* What is being asked *
Give a single number in reply. It is the count of lines below that contain the string "migrations".

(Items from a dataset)
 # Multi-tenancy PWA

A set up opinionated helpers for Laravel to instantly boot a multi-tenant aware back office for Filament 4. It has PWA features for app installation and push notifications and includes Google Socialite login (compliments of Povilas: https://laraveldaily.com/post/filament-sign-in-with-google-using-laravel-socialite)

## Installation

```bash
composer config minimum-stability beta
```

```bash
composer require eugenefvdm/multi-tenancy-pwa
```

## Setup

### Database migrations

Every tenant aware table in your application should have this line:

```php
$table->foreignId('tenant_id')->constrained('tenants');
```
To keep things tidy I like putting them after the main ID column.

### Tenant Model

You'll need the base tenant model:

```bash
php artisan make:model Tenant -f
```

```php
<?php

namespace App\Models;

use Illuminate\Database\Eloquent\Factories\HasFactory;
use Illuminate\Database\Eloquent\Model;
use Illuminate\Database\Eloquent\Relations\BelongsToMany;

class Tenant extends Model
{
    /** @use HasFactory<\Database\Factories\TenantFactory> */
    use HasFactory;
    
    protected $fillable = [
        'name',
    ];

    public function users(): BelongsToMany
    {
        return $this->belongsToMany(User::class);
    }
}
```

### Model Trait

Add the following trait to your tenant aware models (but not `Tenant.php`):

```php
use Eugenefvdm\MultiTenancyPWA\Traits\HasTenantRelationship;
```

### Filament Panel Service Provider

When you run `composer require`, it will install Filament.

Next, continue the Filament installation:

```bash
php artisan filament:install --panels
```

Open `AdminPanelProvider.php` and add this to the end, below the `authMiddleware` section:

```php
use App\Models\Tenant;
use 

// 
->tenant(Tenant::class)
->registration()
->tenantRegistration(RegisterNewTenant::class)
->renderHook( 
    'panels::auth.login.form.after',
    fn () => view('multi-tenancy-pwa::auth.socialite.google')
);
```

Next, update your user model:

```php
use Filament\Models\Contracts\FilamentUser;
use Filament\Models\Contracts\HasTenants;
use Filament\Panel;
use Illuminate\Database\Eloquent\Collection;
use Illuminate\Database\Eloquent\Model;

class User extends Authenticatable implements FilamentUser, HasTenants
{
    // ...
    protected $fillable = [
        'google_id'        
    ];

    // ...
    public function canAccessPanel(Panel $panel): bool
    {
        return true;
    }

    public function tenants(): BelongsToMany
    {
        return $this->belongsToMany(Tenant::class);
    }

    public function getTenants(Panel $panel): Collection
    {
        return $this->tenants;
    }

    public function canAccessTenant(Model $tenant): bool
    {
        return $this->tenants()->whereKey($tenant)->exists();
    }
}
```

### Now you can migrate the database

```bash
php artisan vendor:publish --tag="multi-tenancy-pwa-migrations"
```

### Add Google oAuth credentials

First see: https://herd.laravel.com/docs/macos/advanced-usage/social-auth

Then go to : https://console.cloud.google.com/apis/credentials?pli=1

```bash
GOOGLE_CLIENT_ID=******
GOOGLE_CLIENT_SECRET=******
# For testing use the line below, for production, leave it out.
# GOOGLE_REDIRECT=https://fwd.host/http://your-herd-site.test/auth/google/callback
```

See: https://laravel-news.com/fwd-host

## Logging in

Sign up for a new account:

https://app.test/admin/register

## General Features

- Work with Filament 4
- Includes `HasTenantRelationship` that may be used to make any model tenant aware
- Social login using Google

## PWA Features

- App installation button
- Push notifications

* Response to this exercise *
2